## EXTRACTED INFORMATION

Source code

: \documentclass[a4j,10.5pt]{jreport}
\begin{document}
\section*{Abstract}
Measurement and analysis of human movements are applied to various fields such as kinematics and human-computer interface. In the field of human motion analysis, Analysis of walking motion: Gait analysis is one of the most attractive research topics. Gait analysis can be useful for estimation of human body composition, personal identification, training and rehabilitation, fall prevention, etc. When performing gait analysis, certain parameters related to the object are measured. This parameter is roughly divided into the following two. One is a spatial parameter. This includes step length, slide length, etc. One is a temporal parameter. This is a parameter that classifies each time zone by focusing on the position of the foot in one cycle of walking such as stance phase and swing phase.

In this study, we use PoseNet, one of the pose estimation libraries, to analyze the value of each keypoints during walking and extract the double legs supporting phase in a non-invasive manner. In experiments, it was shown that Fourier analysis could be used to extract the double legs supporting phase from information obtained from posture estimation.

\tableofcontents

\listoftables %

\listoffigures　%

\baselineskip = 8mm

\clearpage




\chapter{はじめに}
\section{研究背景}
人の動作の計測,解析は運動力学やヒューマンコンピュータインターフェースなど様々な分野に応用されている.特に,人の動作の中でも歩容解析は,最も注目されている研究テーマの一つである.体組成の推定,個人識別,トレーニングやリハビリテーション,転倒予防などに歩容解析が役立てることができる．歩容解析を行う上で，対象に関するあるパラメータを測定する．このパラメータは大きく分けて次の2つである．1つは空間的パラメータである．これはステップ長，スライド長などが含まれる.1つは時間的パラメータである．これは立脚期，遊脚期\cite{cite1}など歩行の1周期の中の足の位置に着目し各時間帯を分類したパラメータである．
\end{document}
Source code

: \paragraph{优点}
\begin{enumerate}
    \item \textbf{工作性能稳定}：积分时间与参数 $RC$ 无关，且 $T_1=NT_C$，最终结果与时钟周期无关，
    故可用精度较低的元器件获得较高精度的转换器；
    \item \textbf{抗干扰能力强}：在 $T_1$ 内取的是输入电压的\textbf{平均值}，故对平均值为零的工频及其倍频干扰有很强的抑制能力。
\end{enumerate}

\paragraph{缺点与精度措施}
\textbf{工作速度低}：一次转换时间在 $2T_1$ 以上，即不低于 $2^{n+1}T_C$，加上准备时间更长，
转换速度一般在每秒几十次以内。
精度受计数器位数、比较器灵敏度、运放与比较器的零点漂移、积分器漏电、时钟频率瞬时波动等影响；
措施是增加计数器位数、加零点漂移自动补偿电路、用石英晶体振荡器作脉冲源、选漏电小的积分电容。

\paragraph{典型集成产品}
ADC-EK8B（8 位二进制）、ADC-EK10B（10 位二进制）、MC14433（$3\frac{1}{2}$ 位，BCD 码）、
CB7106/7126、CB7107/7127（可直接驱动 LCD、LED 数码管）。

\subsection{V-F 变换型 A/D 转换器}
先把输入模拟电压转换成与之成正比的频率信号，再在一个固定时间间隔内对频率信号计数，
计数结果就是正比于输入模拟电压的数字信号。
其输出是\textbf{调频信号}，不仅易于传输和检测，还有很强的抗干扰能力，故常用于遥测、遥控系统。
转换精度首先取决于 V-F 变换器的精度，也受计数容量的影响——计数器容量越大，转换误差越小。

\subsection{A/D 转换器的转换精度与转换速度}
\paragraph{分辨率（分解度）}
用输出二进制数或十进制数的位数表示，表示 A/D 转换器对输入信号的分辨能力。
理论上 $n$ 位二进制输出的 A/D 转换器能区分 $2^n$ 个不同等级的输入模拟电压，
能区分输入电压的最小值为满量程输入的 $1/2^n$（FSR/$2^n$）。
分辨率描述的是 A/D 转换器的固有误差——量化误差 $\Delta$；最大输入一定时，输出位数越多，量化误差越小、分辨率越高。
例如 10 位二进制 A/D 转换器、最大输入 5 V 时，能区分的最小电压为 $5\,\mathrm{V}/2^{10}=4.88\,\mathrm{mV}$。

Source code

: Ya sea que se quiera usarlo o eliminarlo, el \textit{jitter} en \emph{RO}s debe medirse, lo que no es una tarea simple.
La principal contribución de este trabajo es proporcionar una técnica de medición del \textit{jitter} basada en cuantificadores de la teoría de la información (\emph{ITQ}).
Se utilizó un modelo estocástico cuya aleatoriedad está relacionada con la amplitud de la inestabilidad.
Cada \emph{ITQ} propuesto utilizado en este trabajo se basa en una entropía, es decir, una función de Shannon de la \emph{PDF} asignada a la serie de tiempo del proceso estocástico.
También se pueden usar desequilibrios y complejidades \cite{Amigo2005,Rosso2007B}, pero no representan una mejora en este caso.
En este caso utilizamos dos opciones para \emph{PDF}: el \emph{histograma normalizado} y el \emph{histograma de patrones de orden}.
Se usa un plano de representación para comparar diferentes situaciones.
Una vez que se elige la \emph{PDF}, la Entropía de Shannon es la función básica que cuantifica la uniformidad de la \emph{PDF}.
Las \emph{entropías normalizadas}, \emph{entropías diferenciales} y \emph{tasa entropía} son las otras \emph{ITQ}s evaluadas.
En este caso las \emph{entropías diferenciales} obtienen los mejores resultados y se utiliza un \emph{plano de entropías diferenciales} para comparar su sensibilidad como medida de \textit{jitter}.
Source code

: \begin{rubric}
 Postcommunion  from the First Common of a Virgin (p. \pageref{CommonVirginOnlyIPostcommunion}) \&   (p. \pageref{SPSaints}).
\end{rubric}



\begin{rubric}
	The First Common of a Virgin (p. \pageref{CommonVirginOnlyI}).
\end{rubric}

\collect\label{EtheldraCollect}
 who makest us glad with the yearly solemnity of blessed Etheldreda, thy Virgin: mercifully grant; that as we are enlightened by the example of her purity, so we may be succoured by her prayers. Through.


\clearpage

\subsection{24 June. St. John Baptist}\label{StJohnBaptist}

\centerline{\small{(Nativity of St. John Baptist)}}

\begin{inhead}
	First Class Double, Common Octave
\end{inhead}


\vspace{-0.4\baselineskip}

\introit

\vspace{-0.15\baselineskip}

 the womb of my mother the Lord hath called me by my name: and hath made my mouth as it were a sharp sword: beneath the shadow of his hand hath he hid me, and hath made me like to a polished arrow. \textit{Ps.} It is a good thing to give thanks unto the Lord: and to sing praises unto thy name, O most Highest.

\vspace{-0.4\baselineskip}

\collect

## YOUR TASK
Pull out every line holding "jitter" from the records above, and copy it.

## RESPONSE
: Ya sea que se quiera usarlo o eliminarlo, el \textit{jitter} en \emph{RO}s debe medirse, lo que no es una tarea simple.
La principal contribución de este trabajo es proporcionar una técnica de medición del \textit{jitter} basada en cuantificadores de la teoría de la información (\emph{ITQ}).
En este caso las \emph{entropías diferenciales} obtienen los mejores resultados y se utiliza un \emph{plano de entropías diferenciales} para comparar su sensibilidad como medida de \textit{jitter}.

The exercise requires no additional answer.